Anyone can fall into financial difficulty. Remember, debts are not destined for a particular group of people only. When an individual finds it is impossible to offset certain loans and credit cards as previously agreed to with lenders, there are plenty of options available for people in debt and one of them is a debt repayment agreement. This mode of debt settlement plan has various solutions for different debt situations.
The debt repayment agreement was designed by the Personal Insolvency Act that was enacted in 2012 for people finding it hard to offset personal debts. The arrangement runs for five years, though under certain circumstances, it could be pushed to six. Many people in debt often explore the possibility of using this method to pay off unsecured debts when in financial hardship.
Even though the debt repayment agreement is one way to settle those nagging debts, not everyone qualifies. Before deciding to go for it, there are certain questions someone must answer.
– This arrangement is for people with unsecured debts and no ability to pay off these loans or credit cards for the next five years or more. Although a borrower with secured debts may apply too, remember only the unsecured ones will be catered for. Secured debts are those borrowings with certain goods or property attached in case of non-payment. If at all a borrower fails to pay off the debt, the property that acts as security is taken away or auctioned.

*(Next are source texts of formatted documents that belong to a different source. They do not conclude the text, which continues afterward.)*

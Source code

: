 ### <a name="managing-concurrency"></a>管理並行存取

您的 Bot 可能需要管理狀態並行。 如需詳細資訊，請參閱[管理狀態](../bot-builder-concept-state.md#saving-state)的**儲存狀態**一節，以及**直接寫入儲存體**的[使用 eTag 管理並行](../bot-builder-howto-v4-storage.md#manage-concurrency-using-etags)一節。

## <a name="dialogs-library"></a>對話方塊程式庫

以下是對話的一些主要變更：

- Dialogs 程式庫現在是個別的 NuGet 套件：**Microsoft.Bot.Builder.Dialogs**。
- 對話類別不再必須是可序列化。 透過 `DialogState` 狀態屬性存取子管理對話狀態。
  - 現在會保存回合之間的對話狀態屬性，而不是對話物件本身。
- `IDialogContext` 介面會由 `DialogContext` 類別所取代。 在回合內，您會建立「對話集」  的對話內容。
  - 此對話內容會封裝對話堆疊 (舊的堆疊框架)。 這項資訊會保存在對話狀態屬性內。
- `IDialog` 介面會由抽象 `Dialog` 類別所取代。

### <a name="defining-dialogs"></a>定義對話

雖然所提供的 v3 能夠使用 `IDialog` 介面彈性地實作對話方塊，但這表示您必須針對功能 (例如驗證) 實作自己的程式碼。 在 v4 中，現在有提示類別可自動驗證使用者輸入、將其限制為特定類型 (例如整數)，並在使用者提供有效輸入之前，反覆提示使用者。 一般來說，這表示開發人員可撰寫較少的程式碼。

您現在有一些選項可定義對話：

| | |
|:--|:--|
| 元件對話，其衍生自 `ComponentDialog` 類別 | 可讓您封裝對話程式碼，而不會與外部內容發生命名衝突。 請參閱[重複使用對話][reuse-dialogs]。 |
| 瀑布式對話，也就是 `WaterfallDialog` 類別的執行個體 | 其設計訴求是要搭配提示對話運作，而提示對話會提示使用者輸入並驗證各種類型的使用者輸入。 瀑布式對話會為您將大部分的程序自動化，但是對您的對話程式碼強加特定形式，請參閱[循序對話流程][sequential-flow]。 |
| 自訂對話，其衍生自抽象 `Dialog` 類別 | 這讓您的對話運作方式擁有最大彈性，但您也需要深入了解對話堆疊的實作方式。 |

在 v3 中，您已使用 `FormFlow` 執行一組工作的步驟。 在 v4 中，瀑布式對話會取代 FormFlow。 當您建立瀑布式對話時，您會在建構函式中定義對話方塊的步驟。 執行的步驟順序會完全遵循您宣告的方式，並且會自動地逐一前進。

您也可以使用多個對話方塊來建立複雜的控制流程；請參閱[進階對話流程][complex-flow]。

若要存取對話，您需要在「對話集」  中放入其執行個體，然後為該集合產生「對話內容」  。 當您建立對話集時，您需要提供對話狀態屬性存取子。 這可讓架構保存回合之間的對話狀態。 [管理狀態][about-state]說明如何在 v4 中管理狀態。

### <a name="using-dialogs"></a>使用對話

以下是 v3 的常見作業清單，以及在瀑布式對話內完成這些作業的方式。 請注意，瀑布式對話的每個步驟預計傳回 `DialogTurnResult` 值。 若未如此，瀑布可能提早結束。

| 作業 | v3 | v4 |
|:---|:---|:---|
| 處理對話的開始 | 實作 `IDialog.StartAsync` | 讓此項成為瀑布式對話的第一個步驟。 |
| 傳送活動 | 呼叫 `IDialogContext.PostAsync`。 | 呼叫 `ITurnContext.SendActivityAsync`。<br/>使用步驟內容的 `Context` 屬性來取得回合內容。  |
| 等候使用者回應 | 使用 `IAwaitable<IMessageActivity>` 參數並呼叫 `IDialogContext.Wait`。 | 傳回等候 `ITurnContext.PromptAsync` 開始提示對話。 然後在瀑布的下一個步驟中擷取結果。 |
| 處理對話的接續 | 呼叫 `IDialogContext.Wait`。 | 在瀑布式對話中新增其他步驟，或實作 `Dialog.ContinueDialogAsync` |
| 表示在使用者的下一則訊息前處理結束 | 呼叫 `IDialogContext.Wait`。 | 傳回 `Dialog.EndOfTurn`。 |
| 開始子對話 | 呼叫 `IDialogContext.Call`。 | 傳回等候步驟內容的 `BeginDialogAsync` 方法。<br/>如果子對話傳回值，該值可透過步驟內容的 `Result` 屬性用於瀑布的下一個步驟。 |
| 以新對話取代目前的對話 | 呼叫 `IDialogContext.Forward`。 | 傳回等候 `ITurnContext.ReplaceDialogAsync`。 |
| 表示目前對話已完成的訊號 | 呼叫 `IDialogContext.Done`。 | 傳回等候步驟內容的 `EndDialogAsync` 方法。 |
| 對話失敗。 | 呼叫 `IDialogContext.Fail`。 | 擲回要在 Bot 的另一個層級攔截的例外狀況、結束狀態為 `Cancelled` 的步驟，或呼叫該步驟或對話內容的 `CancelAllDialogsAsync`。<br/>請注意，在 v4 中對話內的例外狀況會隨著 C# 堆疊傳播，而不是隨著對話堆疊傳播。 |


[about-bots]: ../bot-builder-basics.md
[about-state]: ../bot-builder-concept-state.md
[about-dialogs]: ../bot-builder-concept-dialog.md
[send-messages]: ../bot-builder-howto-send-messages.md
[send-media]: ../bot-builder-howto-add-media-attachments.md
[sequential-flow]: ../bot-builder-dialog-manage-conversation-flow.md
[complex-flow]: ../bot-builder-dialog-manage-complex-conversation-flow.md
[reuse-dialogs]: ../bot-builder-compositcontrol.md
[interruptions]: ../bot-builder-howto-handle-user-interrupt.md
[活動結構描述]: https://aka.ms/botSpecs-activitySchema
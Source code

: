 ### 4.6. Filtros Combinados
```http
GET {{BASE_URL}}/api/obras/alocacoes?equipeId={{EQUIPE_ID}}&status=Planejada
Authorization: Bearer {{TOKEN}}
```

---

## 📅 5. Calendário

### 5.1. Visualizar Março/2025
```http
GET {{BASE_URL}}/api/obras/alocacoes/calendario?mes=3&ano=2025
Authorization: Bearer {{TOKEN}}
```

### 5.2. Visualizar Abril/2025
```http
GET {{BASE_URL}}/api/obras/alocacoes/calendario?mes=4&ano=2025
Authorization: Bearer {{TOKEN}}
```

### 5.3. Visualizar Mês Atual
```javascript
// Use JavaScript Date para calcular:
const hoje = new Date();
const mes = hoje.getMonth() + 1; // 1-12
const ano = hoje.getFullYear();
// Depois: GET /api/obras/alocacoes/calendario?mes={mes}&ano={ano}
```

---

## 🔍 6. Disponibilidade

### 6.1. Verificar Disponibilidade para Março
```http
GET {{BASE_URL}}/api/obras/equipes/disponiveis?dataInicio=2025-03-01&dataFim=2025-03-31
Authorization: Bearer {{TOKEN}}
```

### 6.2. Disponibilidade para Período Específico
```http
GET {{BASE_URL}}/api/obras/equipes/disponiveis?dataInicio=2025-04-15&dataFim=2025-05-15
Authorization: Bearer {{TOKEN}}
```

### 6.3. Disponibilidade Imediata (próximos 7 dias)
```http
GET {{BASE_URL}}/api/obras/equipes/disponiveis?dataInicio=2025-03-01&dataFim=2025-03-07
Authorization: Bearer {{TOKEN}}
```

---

– An individual is only entitled to one debt arrangement plan at a time. In case one has another debt resolution plan underway, it is not possible to be allowed into another agreement to repay debt.
– A consumer must have resided in a given state for a year or more, or be domiciled there. Alternatively, one may be having a business in the state.
- How Do I Go About a Debt Repayment Agreement?
– A borrower is supposed to make a proposal through a PIP or Personal Insolvency Practitioner. This proposal must first of all be agreed to by the borrower and then approved by creditors at a meeting. If there is a unanimous decision between the parties, the borrower is obliged to make regular payments to the creditors through the PIP who will then distribute them according to the terms of agreement.
– During the course of the agreement to repay debt in Australia, the creditors have no right to force a debtor to make any other payments apart from that which was agreed upon. Of course this applies if a consumer sticks to the repayment plan. In case the borrower does not, then another meeting may be convened.
– The duration of the period of payment is a maximum of five years, though an extra year may be incorporated under certain circumstances.
– In case an individual honors the terms of agreements, remaining debts covered under the DRA may be discharged.
– A consumer is supposed to remain with sufficient amount of money to fend for dependants and self.
– There must be an indication of how the debts are to be repaid in the event of death or incapacitation.
Managing huge debts can be a tough venture. A borrower could seek assistance through debt helpline debt repayment agreement. There is no need to suffer in silence as there is always a way out of debts.